TrendEvolving terrorist threat: home-grown radicalized Western Muslims to the fore

Published 5 October 2010

The relentless attacks by U.S. drones — and, away from the headlines, U.S. special forces — on militants’ hideouts in Pakistan — and also, to an extent, the half-hearted, pick-and-choose-among-militants campaign by the Pakistani military — have forced al Qaeda to rely more and more on home-grown, radicalized Islamists in Western countries for terrorist actions instead of militants from Muslim countries

James Cromitie, arrested in New York, 2009 // Source: wordpress.com

U.S. and British alerts about possible attacks in Europe highlight concern that growing numbers of militants are going from the West to remote war zones for training in answer to al Qaeda’s online call for violence.

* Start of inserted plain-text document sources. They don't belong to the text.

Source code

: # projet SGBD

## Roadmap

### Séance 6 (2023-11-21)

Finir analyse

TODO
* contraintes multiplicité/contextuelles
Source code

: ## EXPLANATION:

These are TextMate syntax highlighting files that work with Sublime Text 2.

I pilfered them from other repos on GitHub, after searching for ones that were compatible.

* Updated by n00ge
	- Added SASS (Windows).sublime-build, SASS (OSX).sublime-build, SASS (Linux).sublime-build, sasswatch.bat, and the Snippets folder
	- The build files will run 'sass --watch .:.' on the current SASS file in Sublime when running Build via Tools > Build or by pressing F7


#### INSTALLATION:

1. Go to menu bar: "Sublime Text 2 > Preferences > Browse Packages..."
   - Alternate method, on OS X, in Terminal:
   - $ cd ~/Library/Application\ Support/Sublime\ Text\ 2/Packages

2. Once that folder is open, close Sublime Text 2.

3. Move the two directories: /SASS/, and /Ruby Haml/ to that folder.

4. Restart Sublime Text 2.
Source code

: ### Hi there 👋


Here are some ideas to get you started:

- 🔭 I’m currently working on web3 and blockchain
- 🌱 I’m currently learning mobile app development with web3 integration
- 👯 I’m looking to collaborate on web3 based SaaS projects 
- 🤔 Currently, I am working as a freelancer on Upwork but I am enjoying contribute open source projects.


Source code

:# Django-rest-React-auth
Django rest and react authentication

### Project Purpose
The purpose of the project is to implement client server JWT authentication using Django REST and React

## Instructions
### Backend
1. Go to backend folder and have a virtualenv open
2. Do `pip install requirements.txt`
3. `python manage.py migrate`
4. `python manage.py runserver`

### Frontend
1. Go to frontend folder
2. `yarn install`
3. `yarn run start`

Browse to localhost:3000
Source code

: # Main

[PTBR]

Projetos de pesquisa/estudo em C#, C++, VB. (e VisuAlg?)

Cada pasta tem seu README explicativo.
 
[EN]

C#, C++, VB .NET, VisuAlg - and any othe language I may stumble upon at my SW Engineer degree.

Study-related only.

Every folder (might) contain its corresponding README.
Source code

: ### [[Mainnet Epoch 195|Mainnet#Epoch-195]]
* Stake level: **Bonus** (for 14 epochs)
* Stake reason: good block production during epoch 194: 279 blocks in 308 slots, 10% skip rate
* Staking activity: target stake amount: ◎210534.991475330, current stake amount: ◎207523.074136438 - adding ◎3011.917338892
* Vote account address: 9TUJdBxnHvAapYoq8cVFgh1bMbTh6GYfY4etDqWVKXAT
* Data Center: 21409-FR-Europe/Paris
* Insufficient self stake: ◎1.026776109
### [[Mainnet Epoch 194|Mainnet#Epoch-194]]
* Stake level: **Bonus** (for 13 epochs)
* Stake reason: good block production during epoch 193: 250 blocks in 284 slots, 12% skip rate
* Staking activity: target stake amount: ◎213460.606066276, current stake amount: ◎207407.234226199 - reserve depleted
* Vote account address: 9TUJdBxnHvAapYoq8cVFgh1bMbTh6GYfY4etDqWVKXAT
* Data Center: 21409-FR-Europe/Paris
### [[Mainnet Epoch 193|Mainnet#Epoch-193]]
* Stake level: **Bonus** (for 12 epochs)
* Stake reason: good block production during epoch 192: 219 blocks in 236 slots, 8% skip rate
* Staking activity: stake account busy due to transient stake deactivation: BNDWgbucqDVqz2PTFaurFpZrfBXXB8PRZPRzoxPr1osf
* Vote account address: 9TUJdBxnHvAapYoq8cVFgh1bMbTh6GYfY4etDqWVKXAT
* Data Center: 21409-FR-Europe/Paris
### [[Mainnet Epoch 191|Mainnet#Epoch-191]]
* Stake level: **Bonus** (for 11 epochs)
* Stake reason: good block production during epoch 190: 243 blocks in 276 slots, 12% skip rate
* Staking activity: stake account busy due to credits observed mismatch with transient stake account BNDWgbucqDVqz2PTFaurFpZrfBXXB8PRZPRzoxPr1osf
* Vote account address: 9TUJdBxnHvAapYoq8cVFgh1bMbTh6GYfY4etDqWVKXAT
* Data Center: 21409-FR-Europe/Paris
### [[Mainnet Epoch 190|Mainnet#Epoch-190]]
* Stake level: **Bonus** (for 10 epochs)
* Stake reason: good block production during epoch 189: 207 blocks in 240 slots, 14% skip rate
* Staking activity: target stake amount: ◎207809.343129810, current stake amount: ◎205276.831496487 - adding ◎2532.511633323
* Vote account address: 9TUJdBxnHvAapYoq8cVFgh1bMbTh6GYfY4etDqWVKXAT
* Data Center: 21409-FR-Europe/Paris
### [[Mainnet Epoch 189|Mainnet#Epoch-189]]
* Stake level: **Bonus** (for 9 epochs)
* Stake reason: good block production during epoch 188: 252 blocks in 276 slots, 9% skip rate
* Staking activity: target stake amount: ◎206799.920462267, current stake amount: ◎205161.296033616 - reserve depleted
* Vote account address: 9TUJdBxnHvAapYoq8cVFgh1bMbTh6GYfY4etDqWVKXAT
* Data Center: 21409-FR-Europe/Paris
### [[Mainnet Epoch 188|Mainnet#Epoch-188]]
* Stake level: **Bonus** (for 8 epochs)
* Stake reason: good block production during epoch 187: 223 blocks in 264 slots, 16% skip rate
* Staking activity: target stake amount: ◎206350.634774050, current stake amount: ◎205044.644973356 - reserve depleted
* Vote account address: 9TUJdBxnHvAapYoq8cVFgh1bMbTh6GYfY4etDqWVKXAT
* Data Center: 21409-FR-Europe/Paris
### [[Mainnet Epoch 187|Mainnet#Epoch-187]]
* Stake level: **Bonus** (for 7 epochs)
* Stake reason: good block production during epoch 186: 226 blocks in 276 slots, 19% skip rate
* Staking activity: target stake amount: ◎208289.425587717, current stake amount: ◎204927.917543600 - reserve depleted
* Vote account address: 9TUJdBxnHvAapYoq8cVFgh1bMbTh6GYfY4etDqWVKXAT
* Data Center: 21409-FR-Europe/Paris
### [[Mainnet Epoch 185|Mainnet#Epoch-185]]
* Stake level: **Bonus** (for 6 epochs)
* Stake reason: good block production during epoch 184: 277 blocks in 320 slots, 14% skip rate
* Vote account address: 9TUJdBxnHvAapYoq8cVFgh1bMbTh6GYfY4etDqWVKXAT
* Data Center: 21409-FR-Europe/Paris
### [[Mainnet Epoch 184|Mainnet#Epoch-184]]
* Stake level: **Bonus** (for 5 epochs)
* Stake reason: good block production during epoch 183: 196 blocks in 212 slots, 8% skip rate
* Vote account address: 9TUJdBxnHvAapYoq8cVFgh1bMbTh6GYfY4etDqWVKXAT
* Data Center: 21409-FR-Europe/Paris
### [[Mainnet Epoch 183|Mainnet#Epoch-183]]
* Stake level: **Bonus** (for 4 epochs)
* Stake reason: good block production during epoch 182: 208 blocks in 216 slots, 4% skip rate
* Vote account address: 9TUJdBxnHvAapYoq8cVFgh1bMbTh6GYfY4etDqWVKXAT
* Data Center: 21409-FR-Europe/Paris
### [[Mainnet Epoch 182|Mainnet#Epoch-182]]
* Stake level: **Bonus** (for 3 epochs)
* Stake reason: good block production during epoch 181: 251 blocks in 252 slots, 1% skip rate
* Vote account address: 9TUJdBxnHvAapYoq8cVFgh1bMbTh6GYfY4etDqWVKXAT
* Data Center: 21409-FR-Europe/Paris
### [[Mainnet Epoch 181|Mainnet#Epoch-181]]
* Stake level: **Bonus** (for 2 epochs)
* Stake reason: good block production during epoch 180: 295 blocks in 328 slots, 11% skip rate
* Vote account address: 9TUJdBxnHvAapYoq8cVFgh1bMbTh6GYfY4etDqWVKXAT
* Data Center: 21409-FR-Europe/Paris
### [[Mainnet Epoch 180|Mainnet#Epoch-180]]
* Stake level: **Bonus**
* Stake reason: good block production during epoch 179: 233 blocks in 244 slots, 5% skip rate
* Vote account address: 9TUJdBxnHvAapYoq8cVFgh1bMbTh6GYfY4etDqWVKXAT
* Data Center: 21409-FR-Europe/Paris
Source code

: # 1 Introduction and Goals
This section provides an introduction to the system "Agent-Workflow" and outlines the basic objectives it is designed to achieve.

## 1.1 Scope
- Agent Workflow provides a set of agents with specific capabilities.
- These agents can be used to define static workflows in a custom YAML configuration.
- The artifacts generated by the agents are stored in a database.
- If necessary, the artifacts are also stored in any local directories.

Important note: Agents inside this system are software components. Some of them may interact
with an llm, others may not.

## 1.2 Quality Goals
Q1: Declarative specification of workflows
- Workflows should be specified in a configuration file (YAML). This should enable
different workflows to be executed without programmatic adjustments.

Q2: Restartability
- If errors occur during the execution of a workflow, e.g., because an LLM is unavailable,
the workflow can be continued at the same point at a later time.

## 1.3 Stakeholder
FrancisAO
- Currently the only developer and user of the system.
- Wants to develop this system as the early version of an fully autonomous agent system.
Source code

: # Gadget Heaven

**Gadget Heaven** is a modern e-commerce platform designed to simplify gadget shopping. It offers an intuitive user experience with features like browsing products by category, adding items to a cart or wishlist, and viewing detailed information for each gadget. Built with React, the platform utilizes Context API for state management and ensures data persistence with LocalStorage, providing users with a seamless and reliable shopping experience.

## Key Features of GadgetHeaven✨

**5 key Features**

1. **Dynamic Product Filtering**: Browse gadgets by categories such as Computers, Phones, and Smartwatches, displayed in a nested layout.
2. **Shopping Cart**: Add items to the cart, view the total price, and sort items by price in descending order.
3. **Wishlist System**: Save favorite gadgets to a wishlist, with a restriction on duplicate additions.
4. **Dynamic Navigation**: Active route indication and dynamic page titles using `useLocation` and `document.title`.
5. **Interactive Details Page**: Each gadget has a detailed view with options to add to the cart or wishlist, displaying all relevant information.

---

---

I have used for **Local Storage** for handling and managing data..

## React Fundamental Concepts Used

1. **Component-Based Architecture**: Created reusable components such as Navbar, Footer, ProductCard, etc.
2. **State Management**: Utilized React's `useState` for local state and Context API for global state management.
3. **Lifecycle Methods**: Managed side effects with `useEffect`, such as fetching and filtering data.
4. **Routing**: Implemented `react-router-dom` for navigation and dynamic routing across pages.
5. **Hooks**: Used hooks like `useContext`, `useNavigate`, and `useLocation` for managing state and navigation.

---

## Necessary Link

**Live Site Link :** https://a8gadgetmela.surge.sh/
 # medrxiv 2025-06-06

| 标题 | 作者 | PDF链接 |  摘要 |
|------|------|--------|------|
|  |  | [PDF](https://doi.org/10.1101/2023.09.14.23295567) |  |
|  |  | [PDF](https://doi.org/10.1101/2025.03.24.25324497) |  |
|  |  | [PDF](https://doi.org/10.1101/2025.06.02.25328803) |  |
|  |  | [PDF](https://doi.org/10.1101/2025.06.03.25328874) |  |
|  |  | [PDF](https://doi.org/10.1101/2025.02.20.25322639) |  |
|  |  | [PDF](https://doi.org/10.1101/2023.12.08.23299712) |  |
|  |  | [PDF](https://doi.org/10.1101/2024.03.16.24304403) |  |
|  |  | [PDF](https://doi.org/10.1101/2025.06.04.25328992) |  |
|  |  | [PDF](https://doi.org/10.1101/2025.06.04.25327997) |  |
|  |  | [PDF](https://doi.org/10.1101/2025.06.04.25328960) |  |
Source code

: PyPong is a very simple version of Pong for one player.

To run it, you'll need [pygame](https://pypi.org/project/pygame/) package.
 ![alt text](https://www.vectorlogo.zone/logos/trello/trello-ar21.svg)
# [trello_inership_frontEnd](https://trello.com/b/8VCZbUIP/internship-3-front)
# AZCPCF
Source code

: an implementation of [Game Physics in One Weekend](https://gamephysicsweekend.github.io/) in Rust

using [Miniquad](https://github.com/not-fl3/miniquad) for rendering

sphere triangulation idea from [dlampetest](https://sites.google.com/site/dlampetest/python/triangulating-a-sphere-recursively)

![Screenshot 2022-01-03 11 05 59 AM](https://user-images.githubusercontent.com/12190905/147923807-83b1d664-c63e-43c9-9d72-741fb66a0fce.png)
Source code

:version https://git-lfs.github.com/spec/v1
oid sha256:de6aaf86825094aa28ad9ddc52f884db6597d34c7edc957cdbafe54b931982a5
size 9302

The immediate trigger for Sunday’s travel alerts was intelligence about a plot against European targets reportedly originating with a group of individuals in mountainous northern Pakistan, some of them believed to be European citizens. Reuters reports that few details of the conspiracy are known, but the plot appears to be of the kind that Western officials believe poses the most significant danger today — the use of so-called self-radicalized militants with no previous record of extremism.

Al Qaeda’s leadership, increasingly restrained by missile strikes from U.S. drones in northwest Pakistan, prizes such “home-grown” recruits as they have Western passports and can travel overseas easily, experts say.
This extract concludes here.